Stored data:
--- --- ---

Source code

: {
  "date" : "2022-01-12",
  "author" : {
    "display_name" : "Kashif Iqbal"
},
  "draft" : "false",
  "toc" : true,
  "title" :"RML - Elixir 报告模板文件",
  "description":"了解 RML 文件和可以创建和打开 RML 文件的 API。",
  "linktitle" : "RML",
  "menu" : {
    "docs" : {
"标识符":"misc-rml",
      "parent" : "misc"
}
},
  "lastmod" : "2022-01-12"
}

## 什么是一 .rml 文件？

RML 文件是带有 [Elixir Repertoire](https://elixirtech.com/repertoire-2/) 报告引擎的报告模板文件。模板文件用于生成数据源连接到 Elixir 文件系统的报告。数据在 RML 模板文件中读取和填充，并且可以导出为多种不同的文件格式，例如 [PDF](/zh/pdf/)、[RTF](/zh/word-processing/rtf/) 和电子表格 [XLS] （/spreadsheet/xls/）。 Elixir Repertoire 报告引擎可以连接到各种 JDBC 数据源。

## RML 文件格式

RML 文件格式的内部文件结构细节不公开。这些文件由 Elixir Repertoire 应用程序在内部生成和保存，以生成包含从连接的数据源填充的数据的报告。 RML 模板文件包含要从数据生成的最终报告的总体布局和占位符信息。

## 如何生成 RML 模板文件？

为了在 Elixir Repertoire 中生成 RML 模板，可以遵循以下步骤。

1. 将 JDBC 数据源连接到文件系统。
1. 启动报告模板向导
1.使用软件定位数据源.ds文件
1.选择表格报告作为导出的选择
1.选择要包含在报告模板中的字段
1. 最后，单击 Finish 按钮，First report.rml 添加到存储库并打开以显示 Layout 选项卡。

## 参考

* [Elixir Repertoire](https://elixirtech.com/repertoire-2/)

--- --- ---

**Assigned task**. Set out exactly the run of lines that begins at the line holding "## 什么是一 .rml 文件？" and ends at the last line of the data.

**Response to the exercise**.
## 什么是一 .rml 文件？

RML 文件是带有 [Elixir Repertoire](https://elixirtech.com/repertoire-2/) 报告引擎的报告模板文件。模板文件用于生成数据源连接到 Elixir 文件系统的报告。数据在 RML 模板文件中读取和填充，并且可以导出为多种不同的文件格式，例如 [PDF](/zh/pdf/)、[RTF](/zh/word-processing/rtf/) 和电子表格 [XLS] （/spreadsheet/xls/）。 Elixir Repertoire 报告引擎可以连接到各种 JDBC 数据源。

## RML 文件格式

RML 文件格式的内部文件结构细节不公开。这些文件由 Elixir Repertoire 应用程序在内部生成和保存，以生成包含从连接的数据源填充的数据的报告。 RML 模板文件包含要从数据生成的最终报告的总体布局和占位符信息。

## 如何生成 RML 模板文件？

为了在 Elixir Repertoire 中生成 RML 模板，可以遵循以下步骤。

1. 将 JDBC 数据源连接到文件系统。
1. 启动报告模板向导
1.使用软件定位数据源.ds文件
1.选择表格报告作为导出的选择
1.选择要包含在报告模板中的字段
1. 最后，单击 Finish 按钮，First report.rml 添加到存储库并打开以显示 Layout 选项卡。

## 参考

* [Elixir Repertoire](https://elixirtech.com/repertoire-2/)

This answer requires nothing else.